PAS (and chums) are doing some work on pre-application advice that should be out for Christmas. I’ve been chipping in with some thoughts on the pricing of services and how councils might evaluate whether their offer works.
To help keep things on track I’ve been trying to keep everyone conscious of the tight timetable and have been using (and probably mis-using) the phrase minimum viable product. So our pre-app suite will ship with an evaluation module that is good enough to get by. However, in building it and testing it with some of our lovely peers and pilot councils I’ve learnt not just that it isn’t perfect yet, but that the whole platform on which we try to evaluate planning is rubbish.

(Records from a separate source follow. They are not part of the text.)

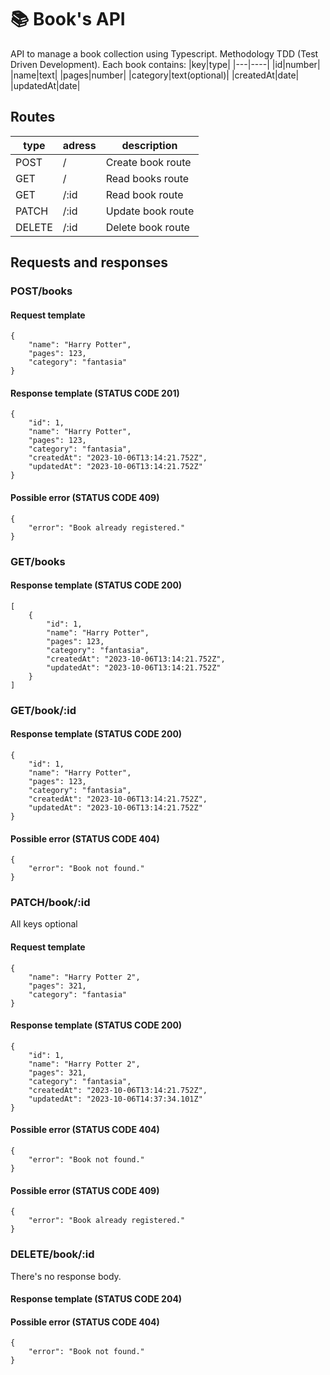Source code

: # 📚 Book's API

API to manage a book collection using Typescript. Methodology TDD (Test Driven Development). 
Each book contains:
|key|type|
|---|----|
|id|number|
|name|text|
|pages|number|
|category|text(optional)|
|createdAt|date|
|updatedAt|date|

## Routes

|type|adress|description|
|----|------|-----------|
|POST|/|Create book route|
|GET|/|Read books route|
|GET|/:id|Read book route|
|PATCH|/:id|Update book route|
|DELETE|/:id|Delete book route|

## Requests and responses
### POST/books
#### Request template
```
{
	"name": "Harry Potter",
	"pages": 123,
	"category": "fantasia" 
}
```
#### Response template (STATUS CODE 201)
```
{
	"id": 1,
	"name": "Harry Potter",
	"pages": 123,
	"category": "fantasia",
	"createdAt": "2023-10-06T13:14:21.752Z",
	"updatedAt": "2023-10-06T13:14:21.752Z"
}
```

#### Possible error (STATUS CODE 409)
```
{
	"error": "Book already registered."
}
```

### GET/books
#### Response template (STATUS CODE 200)
```
[
	{
		"id": 1,
		"name": "Harry Potter",
		"pages": 123,
		"category": "fantasia",
		"createdAt": "2023-10-06T13:14:21.752Z",
		"updatedAt": "2023-10-06T13:14:21.752Z"
	}
]
```

### GET/book/:id
#### Response template (STATUS CODE 200)
```
{
	"id": 1,
	"name": "Harry Potter",
	"pages": 123,
	"category": "fantasia",
	"createdAt": "2023-10-06T13:14:21.752Z",
	"updatedAt": "2023-10-06T13:14:21.752Z"
}
```

#### Possible error (STATUS CODE 404)
```
{
	"error": "Book not found."
}
```

### PATCH/book/:id
All keys optional
#### Request template
```
{
	"name": "Harry Potter 2",
	"pages": 321,
	"category": "fantasia" 
}
```
#### Response template (STATUS CODE 200)
```
{
	"id": 1,
	"name": "Harry Potter 2",
	"pages": 321,
	"category": "fantasia",
	"createdAt": "2023-10-06T13:14:21.752Z",
	"updatedAt": "2023-10-06T14:37:34.101Z"
}
```
#### Possible error (STATUS CODE 404)
```
{
	"error": "Book not found."
}
```
#### Possible error (STATUS CODE 409)
```
{
	"error": "Book already registered."
}
```

### DELETE/book/:id
There's no response body.
#### Response template (STATUS CODE 204)
#### Possible error (STATUS CODE 404)
```
{
	"error": "Book not found."
}
```
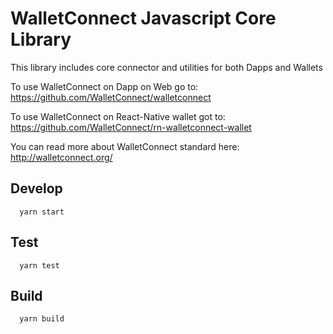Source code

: # WalletConnect Javascript Core Library

This library includes core connector and utilities for both Dapps and Wallets

To use WalletConnect on Dapp on Web go to: https://github.com/WalletConnect/walletconnect

To use WalletConnect on React-Native wallet got to: https://github.com/WalletConnect/rn-walletconnect-wallet

You can read more about WalletConnect standard here: http://walletconnect.org/

## Develop

```
  yarn start
```

## Test

```
  yarn test
```

## Build

```
  yarn build
```
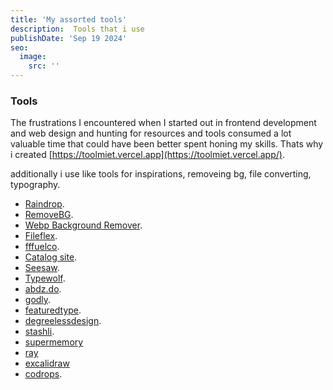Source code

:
 ```yaml
---
title: 'My assorted tools'
description:  Tools that i use 
publishDate: 'Sep 19 2024'
seo:
  image:
    src: ''
---
```




### Tools

The frustrations I encountered when I started out in frontend development and web design and hunting for resources and tools consumed a lot valuable time that could have been better spent honing my skills.
Thats why i created [https://toolmiet.vercel.app](https://toolmiet.vercel.app/).

additionally i use like tools for inspirations, removeing bg, file converting, typography.

- [Raindrop](https://raindrop.io/).
- [RemoveBG](https://www.remove.bg/).
- [Webp Background Remover](https://omnifile.co/remove_background-webp/).
- [Fileflex](https://fileflex.vercel.app/).
- [fffuelco](https://www.fffuel.co/).
- [Catalog site](https://cartalog.site/).
- [Seesaw](https://www.seesaw.website/).
- [Typewolf](https://www.typewolf.com/).
- [abdz.do](https://abduzeedo.com/).
- [godly](https://godly.website/).
- [featuredtype](https://www.featuredtype.com/).
- [degreelessdesign](https://www.degreeless.design/).
- [stashli](https://stashli.st/).
- [supermemory](https://supermemory.ai/)
- [ray](https://ray.so/)
- [excalidraw](https://excalidraw.com/)
- [codrops](https://tympanus.net/codrops/).
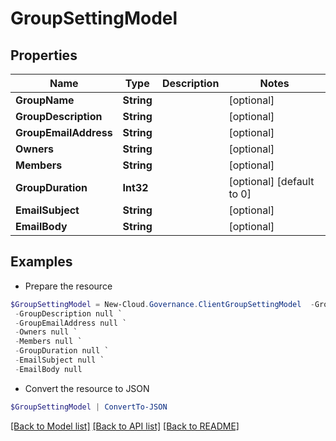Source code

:# GroupSettingModel
## Properties

Name | Type | Description | Notes
------------ | ------------- | ------------- | -------------
**GroupName** | **String** |  | [optional] 
**GroupDescription** | **String** |  | [optional] 
**GroupEmailAddress** | **String** |  | [optional] 
**Owners** | **String** |  | [optional] 
**Members** | **String** |  | [optional] 
**GroupDuration** | **Int32** |  | [optional] [default to 0]
**EmailSubject** | **String** |  | [optional] 
**EmailBody** | **String** |  | [optional] 

## Examples

- Prepare the resource
```powershell
$GroupSettingModel = New-Cloud.Governance.ClientGroupSettingModel  -GroupName null `
 -GroupDescription null `
 -GroupEmailAddress null `
 -Owners null `
 -Members null `
 -GroupDuration null `
 -EmailSubject null `
 -EmailBody null
```

- Convert the resource to JSON
```powershell
$GroupSettingModel | ConvertTo-JSON
```

[[Back to Model list]](../README.md#documentation-for-models) [[Back to API list]](../README.md#documentation-for-api-endpoints) [[Back to README]](../README.md)

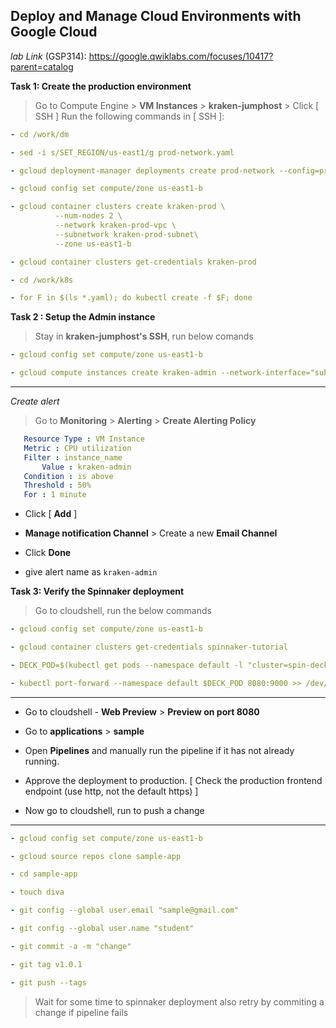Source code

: ## Deploy and Manage Cloud Environments with Google Cloud

*lab Link* (GSP314): https://google.qwiklabs.com/focuses/10417?parent=catalog

**Task 1: Create the production environment**
> Go to Compute Engine > **VM Instances** >  **kraken-jumphost** > Click [ SSH ]
> Run the following commands in [ SSH ]:
```yaml
- cd /work/dm

- sed -i s/SET_REGION/us-east1/g prod-network.yaml

- gcloud deployment-manager deployments create prod-network --config=prod-network.yaml

- gcloud config set compute/zone us-east1-b

- gcloud container clusters create kraken-prod \
          --num-nodes 2 \
          --network kraken-prod-vpc \
          --subnetwork kraken-prod-subnet\
          --zone us-east1-b

- gcloud container clusters get-credentials kraken-prod

- cd /work/k8s

- for F in $(ls *.yaml); do kubectl create -f $F; done
```

**Task 2 : Setup the Admin instance**

>Stay in **kraken-jumphost's SSH**, run below comands

```yaml
- gcloud config set compute/zone us-east1-b

- gcloud compute instances create kraken-admin --network-interface="subnet=kraken-mgmt-subnet" --network-interface="subnet=kraken-prod-subnet"
```
---

*Create alert* 

> Go to **Monitoring** > **Alerting** > **Create Alerting Policy**
```yaml
   Resource Type : VM Instance
   Metric : CPU utilization
   Filter : instance_name
       Value : kraken-admin
   Condition : is above
   Threshold : 50%
   For : 1 minute
```
* Click [ **Add** ]

* **Manage notification Channel** > Create a new **Email Channel** 

* Click **Done**

* give alert name as `kraken-admin`

**Task 3: Verify the Spinnaker deployment**
> Go to cloudshell, run the below commands
```yaml
- gcloud config set compute/zone us-east1-b

- gcloud container clusters get-credentials spinnaker-tutorial

- DECK_POD=$(kubectl get pods --namespace default -l "cluster=spin-deck" -o jsonpath="{.items[0].metadata.name}")

- kubectl port-forward --namespace default $DECK_POD 8080:9000 >> /dev/null &
```
---
* Go to cloudshell - **Web Preview** > **Preview on port 8080**

* Go to **applications** > **sample**

* Open **Pipelines** and manually run the pipeline if it has not already running.

* Approve the deployment to production. [ Check the production frontend endpoint (use http, not the default https) ]

* Now go to cloudshell, run to push a change
---
```yaml
- gcloud config set compute/zone us-east1-b

- gcloud source repos clone sample-app

- cd sample-app

- touch diva

- git config --global user.email "sample@gmail.com"

- git config --global user.name "student"

- git commit -a -m "change"

- git tag v1.0.1

- git push --tags
```
> Wait for some time to spinnaker deployment also retry by commiting a change if pipeline fails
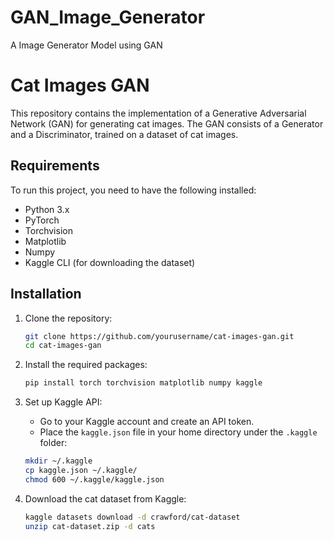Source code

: # GAN_Image_Generator
A Image Generator Model using GAN

# Cat Images GAN

This repository contains the implementation of a Generative Adversarial Network (GAN) for generating cat images. The GAN consists of a Generator and a Discriminator, trained on a dataset of cat images.

## Requirements

To run this project, you need to have the following installed:

- Python 3.x
- PyTorch
- Torchvision
- Matplotlib
- Numpy
- Kaggle CLI (for downloading the dataset)

## Installation

1. Clone the repository:

    ```sh
    git clone https://github.com/yourusername/cat-images-gan.git
    cd cat-images-gan
    ```

2. Install the required packages:

    ```sh
    pip install torch torchvision matplotlib numpy kaggle
    ```

3. Set up Kaggle API:

    - Go to your Kaggle account and create an API token.
    - Place the `kaggle.json` file in your home directory under the `.kaggle` folder:

    ```sh
    mkdir ~/.kaggle
    cp kaggle.json ~/.kaggle/
    chmod 600 ~/.kaggle/kaggle.json
    ```

4. Download the cat dataset from Kaggle:

    ```sh
    kaggle datasets download -d crawford/cat-dataset
    unzip cat-dataset.zip -d cats
    ```
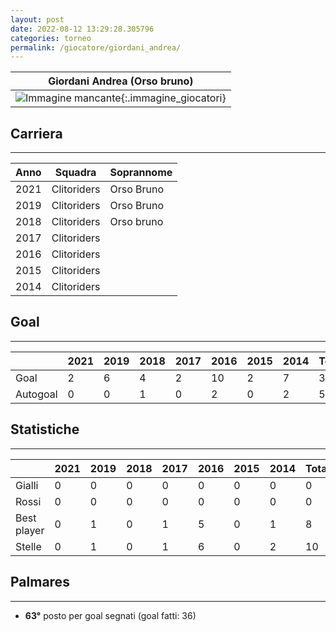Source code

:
 ```yaml
---
layout: post
date: 2022-08-12 13:29:28.305796
categories: torneo
permalink: /giocatore/giordani_andrea/
---
```

<link rel='stylesheets' href='./../assets/giocatori.css'>

| Giordani Andrea (Orso bruno) |
|:-----:|
| ![Immagine mancante]('./../../assets/giocatori/giordani_andrea.png){:.immagine_giocatori} |


## Carriera
----

|Anno|Squadra|Soprannome|
|:---:|---|---|
|2021|Clitoriders|Orso Bruno|
|2019|Clitoriders|Orso Bruno|
|2018|Clitoriders|Orso bruno|
|2017|Clitoriders||
|2016|Clitoriders||
|2015|Clitoriders||
|2014|Clitoriders||


## Goal
----

| |2021|2019|2018|2017|2016|2015|2014| Totale |
|---|---|---|---|---|---|---|---|---|
|Goal|2|6|4|2|10|2|7|33|
|Autogoal|0|0|1|0|2|0|2|5|


## Statistiche
----

| |2021|2019|2018|2017|2016|2015|2014| Totale |
|---|---|---|---|---|---|---|---|---|
|Gialli|0|0|0|0|0|0|0|0|
|Rossi|0|0|0|0|0|0|0|0|
|Best player|0|1|0|1|5|0|1|8|
|Stelle|0|1|0|1|6|0|2|10|


## Palmares
----

- **63°** posto per goal segnati (goal fatti: 36)
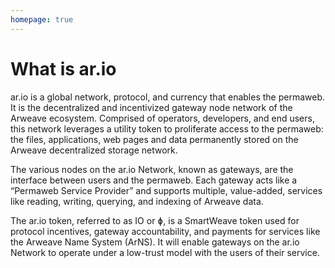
 ```yaml
---
homepage: true
---
```


# What is ar.io

ar.io is a global network, protocol, and currency that enables the permaweb. It is the decentralized and incentivized gateway node network of the Arweave ecosystem. Comprised of operators, developers, and end users, this network leverages a utility token to proliferate access to the permaweb: the files, applications, web pages and data permanently stored on the Arweave decentralized storage network. 

 

The various nodes on the ar.io Network, known as gateways, are the interface between users and the permaweb. Each gateway acts like a “Permaweb Service Provider” and supports multiple, value-added, services like reading, writing, querying, and indexing of Arweave data. 

 

The ar.io token, referred to as IO or ɸ, is a SmartWeave token used for protocol incentives, gateway accountability, and payments for services like the Arweave Name System (ArNS). It will enable gateways on the ar.io Network to operate under a low-trust model with the users of their service. 
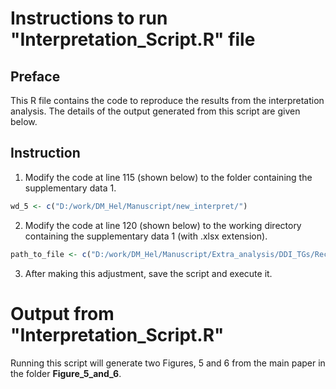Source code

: # Instructions to run "Interpretation_Script.R" file
## Preface
This R file contains the code to reproduce the results from the interpretation analysis.
The details of the output generated from this script are given below.
## Instruction
1. Modify the code at line 115 (shown below) to the folder containing the supplementary data 1.
```R
wd_5 <- c("D:/work/DM_Hel/Manuscript/new_interpret/")
```
2. Modify the code at line 120 (shown below) to the working directory containing the supplementary data 1 (with .xlsx extension).
```R
path_to_file <- c("D:/work/DM_Hel/Manuscript/Extra_analysis/DDI_TGs/Recatome_webgestaltR/results_from_WebGestaltR/all_pval_reactome.xlsx")
```
3. After making this adjustment, save the script and execute it.

# Output from "Interpretation_Script.R"
Running this script will generate two Figures, 5 and 6 from the main paper in the folder **Figure_5_and_6**.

In a nutshell, the way we break the development process into discrete applications (like little slices) means that we have lots of data on how each slice was handled but not on the ultimate outcome or how the process worked as a whole. We are the equivalent of the football manager knowing how many corners each team had in the match, and even how long each one took to play, but not what the result was. Or at least, this is true for those applications that are not one-shot simple processes:
For now I’m calling it ‘composite evaluation’ because to understand what really happened we need to join some of the slices together. And not unthinkingly. It is not enough to know what pre-application happened and then a full application was received. Did the application reflect the advice ? Or was the site sold inbetween ? Or is this a different business operating from the same UPRN ? All this requires judgement. And a healthy dose of reality as the development process is full of loops and restarts already and even without worrying about outlines and appeals you will routinely see a combination of:
Annoyingly this judgement and extra level of description comes at a cost. And while some of it can be offset by the work that is already done in various pockets of councils (as part of the AMR, as part of the development team, in regen somewhere) it doesn’t feel like the ICT systems can do this painlessly yet. But imagine the power of being able to tie together what is really happening when you see each slice as part of a greater whole. I reckon there are advantages in three areas:
Putting development quality in a context
We’re struggling on with our work on quality – part of which requires that we understand the quality of proposals as they first appear and then get again as they get permission. But this a ‘slice’ mentality. Having poked about in downloads of back offices for too long recently (more, perhaps, in another post) the number of amendments and variations to schemes has grown extraordinarily in the last year or two. What matters is not the quality mark at the point of decision but whether (or not) the planning department was able to negotiate upward on schemes that got built that way. I suspect that many DM managers would get trembly lip if they knew how many schemes either didn’t proceed or had their negotiations varied away at some later date.
In a recent study for a single planning authority I looked at sites with more than 5 planning records. There were 321 full applications, with 66 variations to conditions and 97 other amendments. What was approved was (in a sizeable minority of cases) either not built or not built out as approved.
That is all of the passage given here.